Thursday , 2 May 2024

US issues new Iran sanctions over protest crackdown

Al-Monitor – The Biden administration on Friday unveiled fresh sanctions targeting three Iranian officials involved in the repression of the country’s nationwide protests and other human rights abuses. 

Among those targeted by the US Treasury Department was Ali Akbar Javidan, the Law Enforcement Forces (LEF) commander in Iran’s western Kermanshah province who the department described as having direct oversight of forces that have killed protesters, including children and the elderly.

“Javidan has made public statements justifying the police response to the ongoing protests while valorizing the LEF forces for suppressing them,” the department said in a statement. 

During a roundup of 1,700 people in July, he allegedly vowed to punish so-called moral crimes, including for the improper wearing of the hijab. 

Also hit with sanctions on Friday was Ebrahim Kouchakzaei, an LEF commander in the southeastern Iranian province of Sistan-Baluchestan whose alleged rape of a 15-year-old girl in mid-September fueled major protests in the province. The US Treasury said those protests were met with a violent security crackdown that killed more than 60 people.

In addition, the US government designated Karam Azizi, the warden of Iran’s notorious Rejaee Shahr Prison, which is known to house political prisoners.

“Under Azizi’s leadership, Rejaee Shahr Prison has remained a place rife with abuse, where prisoners suffer from physical abuse and medical neglect,” the Treasury said.

The sanctions on Azizi and Javidan were levied under the Global Magnitsky Act, which allows for visa bans and asset freezes on foreign officials implicated in rights abuses.  

The latest measures come as Tehran violently cracks down on one of its largest protest movements since the 1979 revolution.
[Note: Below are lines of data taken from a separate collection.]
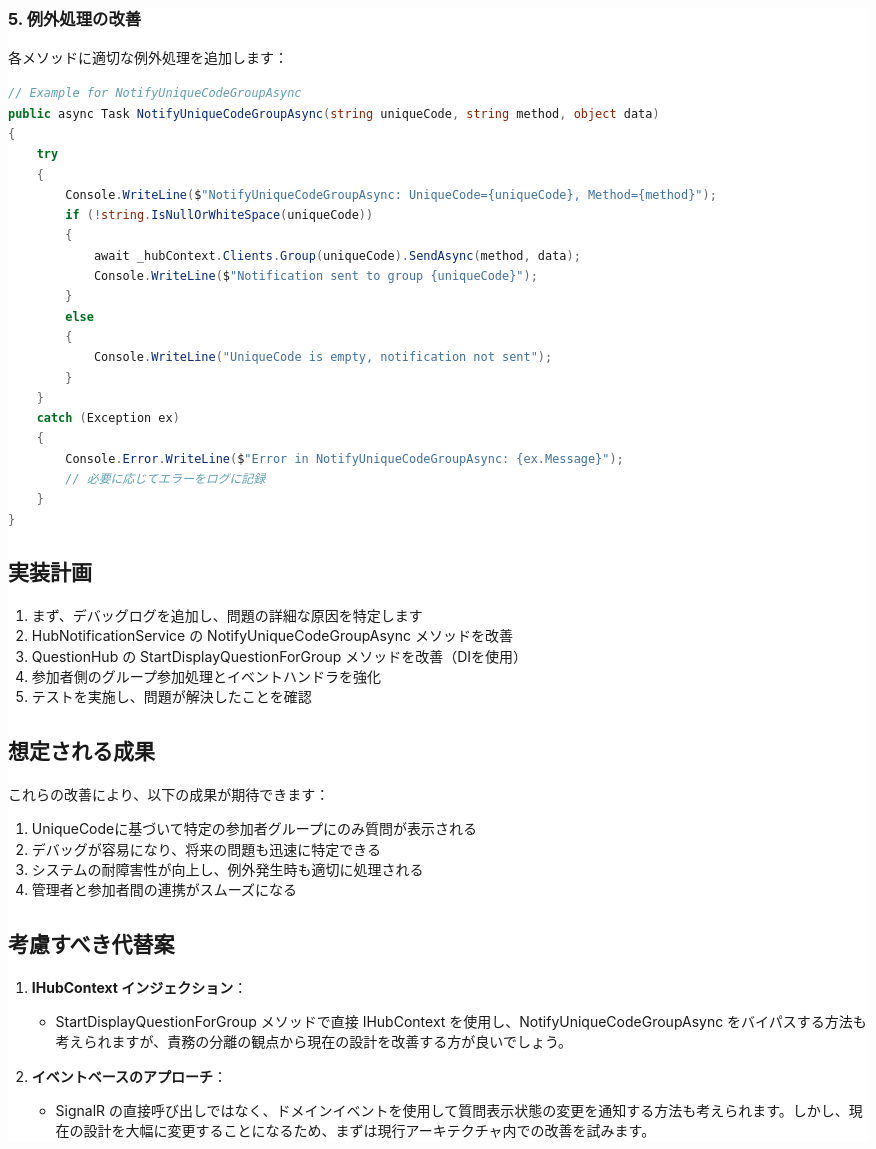 ### 5. 例外処理の改善

各メソッドに適切な例外処理を追加します：

```csharp
// Example for NotifyUniqueCodeGroupAsync
public async Task NotifyUniqueCodeGroupAsync(string uniqueCode, string method, object data)
{
    try
    {
        Console.WriteLine($"NotifyUniqueCodeGroupAsync: UniqueCode={uniqueCode}, Method={method}");
        if (!string.IsNullOrWhiteSpace(uniqueCode))
        {
            await _hubContext.Clients.Group(uniqueCode).SendAsync(method, data);
            Console.WriteLine($"Notification sent to group {uniqueCode}");
        }
        else
        {
            Console.WriteLine("UniqueCode is empty, notification not sent");
        }
    }
    catch (Exception ex)
    {
        Console.Error.WriteLine($"Error in NotifyUniqueCodeGroupAsync: {ex.Message}");
        // 必要に応じてエラーをログに記録
    }
}
```

## 実装計画

1. まず、デバッグログを追加し、問題の詳細な原因を特定します
2. HubNotificationService の NotifyUniqueCodeGroupAsync メソッドを改善
3. QuestionHub の StartDisplayQuestionForGroup メソッドを改善（DIを使用）
4. 参加者側のグループ参加処理とイベントハンドラを強化
5. テストを実施し、問題が解決したことを確認

## 想定される成果

これらの改善により、以下の成果が期待できます：

1. UniqueCodeに基づいて特定の参加者グループにのみ質問が表示される
2. デバッグが容易になり、将来の問題も迅速に特定できる
3. システムの耐障害性が向上し、例外発生時も適切に処理される
4. 管理者と参加者間の連携がスムーズになる

## 考慮すべき代替案

1. **IHubContext インジェクション**：
   - StartDisplayQuestionForGroup メソッドで直接 IHubContext を使用し、NotifyUniqueCodeGroupAsync をバイパスする方法も考えられますが、責務の分離の観点から現在の設計を改善する方が良いでしょう。

2. **イベントベースのアプローチ**：
   - SignalR の直接呼び出しではなく、ドメインイベントを使用して質問表示状態の変更を通知する方法も考えられます。しかし、現在の設計を大幅に変更することになるため、まずは現行アーキテクチャ内での改善を試みます。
Since the demonstrations erupted over the Sept. 16 death in police custody of 22-year-old Iranian Kurdish woman Masha Amini, the Treasury Department has issued five rounds of sanctions targeting Iranian officials involved in the violence against protesters and internet censorship.  

On Thursday, Iran carried out the first known execution of a prisoner arrested over the protests. According to the semi-official Tasnim news agency, Mohsen Shekari was hanged after a court found him guilty of injuring a member of the security forces with a machete. 

Coinciding with International Anti-Corruption Day, Canada also issued sanctions on Friday against Iranians implicated in human rights abuses. In a joint statement, the US and Canadian governments pledged to find additional ways to impose costs on those responsible for the ongoing repression.

“While these are longstanding concerns, the Iranian authorities’ intensification of violence against the Iranian people following the death of Mahsa ‘Zhina’ Amini calls for consequential responses from all corners of the world,” the statement read.

As the protests have dimmed prospects for a revived Iranian nuclear agreement, the Biden administration has stepped up its targeting of illicit Iranian oil sales. On Thursday, the Treasury Department designated a network led by Turkish businessman Sitki Ayan that it accused of facilitating the sale of hundreds of millions of dollars worth of oil for Iran’s Islamic Revolutionary Guard Corps.